◆ Work to be completed
Within the listing below, please copy exactly the lines between the line holding "- Asset managers" and the line holding "- Transparent output format", inclusive.

◆ Records supplied
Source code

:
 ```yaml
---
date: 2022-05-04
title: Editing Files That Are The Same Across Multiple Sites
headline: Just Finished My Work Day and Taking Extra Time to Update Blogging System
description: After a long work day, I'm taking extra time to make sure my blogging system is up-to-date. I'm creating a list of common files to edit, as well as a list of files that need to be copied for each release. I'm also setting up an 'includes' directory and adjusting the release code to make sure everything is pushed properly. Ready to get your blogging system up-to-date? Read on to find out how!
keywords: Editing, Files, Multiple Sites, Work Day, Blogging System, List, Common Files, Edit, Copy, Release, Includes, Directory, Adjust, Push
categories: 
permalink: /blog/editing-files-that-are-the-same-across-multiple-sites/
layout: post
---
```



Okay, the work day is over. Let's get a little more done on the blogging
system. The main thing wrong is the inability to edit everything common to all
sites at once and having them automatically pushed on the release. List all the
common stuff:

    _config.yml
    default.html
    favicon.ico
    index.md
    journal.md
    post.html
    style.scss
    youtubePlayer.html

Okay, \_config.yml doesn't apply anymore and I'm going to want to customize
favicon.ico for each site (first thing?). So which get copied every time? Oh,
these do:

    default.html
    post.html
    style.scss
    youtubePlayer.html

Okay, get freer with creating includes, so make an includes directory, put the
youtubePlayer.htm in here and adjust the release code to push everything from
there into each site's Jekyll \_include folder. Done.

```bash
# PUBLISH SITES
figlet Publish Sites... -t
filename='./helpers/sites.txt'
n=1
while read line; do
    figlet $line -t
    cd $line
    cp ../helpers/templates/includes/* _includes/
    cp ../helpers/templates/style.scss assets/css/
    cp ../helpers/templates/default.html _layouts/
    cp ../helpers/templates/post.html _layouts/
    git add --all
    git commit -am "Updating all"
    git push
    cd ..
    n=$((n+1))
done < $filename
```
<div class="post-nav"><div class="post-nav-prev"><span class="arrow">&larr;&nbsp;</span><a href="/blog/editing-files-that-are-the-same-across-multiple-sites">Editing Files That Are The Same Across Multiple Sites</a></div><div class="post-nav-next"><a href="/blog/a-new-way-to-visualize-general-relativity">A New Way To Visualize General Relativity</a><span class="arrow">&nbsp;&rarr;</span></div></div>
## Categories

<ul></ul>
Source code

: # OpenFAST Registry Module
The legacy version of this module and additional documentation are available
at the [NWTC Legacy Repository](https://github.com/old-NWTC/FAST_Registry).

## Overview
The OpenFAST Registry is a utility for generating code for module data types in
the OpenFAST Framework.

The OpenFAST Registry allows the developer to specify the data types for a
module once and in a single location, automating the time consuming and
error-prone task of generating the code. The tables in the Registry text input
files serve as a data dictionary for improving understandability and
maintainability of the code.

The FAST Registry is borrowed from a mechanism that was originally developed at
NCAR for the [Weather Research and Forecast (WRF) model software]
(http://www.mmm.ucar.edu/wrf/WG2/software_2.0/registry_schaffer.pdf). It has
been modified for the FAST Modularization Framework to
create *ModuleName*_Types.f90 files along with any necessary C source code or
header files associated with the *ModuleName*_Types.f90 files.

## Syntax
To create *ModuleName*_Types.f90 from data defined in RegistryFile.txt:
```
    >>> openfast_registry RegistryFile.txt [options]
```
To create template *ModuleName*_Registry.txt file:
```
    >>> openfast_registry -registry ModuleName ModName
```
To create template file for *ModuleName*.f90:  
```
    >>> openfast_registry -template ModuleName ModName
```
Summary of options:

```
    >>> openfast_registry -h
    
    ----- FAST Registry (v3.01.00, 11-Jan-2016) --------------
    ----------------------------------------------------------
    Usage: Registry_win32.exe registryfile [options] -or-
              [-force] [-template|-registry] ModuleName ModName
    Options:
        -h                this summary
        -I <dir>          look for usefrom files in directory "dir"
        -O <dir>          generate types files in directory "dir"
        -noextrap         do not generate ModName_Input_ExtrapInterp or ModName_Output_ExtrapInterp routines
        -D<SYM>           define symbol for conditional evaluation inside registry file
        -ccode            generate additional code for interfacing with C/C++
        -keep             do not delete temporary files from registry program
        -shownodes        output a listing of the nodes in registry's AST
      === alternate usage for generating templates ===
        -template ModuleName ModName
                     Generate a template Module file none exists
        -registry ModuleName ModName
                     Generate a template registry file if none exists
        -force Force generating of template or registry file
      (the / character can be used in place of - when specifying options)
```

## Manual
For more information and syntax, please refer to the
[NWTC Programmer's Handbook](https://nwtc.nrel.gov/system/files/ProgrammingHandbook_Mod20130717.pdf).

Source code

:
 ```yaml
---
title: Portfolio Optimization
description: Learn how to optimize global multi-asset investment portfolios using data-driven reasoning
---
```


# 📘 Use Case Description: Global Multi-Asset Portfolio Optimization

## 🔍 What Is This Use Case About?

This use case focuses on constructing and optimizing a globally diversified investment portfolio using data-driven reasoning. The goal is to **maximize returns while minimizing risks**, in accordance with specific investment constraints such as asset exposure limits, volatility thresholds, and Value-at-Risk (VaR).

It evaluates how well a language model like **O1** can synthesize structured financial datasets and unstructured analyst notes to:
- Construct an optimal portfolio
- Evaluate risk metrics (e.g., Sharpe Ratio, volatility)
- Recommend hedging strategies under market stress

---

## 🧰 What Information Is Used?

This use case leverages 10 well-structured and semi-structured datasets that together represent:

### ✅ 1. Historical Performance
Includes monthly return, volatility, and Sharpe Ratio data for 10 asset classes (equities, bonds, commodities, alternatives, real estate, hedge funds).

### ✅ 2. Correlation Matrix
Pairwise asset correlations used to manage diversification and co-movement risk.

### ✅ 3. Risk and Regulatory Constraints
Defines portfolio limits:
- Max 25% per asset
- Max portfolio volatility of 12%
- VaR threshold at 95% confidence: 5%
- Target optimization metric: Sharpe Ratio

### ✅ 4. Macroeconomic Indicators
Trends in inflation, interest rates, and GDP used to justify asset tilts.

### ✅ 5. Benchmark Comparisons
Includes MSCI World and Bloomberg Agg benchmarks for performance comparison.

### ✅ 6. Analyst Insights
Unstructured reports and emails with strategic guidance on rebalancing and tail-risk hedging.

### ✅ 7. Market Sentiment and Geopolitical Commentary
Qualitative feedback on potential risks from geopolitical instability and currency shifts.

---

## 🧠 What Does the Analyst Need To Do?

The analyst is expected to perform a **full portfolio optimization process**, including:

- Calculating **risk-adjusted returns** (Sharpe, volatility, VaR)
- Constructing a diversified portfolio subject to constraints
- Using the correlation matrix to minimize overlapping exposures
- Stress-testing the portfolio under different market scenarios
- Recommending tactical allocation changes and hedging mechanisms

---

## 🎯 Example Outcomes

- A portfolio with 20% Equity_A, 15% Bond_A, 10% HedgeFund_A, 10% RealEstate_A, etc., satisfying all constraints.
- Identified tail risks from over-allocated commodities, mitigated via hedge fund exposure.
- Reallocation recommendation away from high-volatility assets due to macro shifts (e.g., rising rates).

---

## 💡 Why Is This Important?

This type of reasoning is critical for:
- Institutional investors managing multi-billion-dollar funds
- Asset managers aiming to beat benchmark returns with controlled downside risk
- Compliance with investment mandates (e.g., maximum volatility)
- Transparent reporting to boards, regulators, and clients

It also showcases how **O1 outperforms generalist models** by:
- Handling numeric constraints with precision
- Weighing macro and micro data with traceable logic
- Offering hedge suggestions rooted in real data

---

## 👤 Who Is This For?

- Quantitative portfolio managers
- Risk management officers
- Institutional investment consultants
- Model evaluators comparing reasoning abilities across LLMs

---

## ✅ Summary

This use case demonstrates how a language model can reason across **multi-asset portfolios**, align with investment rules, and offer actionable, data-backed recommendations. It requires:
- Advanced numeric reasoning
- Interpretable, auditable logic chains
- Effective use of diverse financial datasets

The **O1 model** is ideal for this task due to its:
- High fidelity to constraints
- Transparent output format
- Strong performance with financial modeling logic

◆ Problem solution
- Asset managers aiming to beat benchmark returns with controlled downside risk
- Compliance with investment mandates (e.g., maximum volatility)
- Transparent reporting to boards, regulators, and clients

It also showcases how **O1 outperforms generalist models** by:
- Handling numeric constraints with precision
- Weighing macro and micro data with traceable logic
- Offering hedge suggestions rooted in real data

---

## 👤 Who Is This For?

- Quantitative portfolio managers
- Risk management officers
- Institutional investment consultants
- Model evaluators comparing reasoning abilities across LLMs

---

## ✅ Summary

This use case demonstrates how a language model can reason across **multi-asset portfolios**, align with investment rules, and offer actionable, data-backed recommendations. It requires:
- Advanced numeric reasoning
- Interpretable, auditable logic chains
- Effective use of diverse financial datasets

The **O1 model** is ideal for this task due to its:
- High fidelity to constraints
- Transparent output format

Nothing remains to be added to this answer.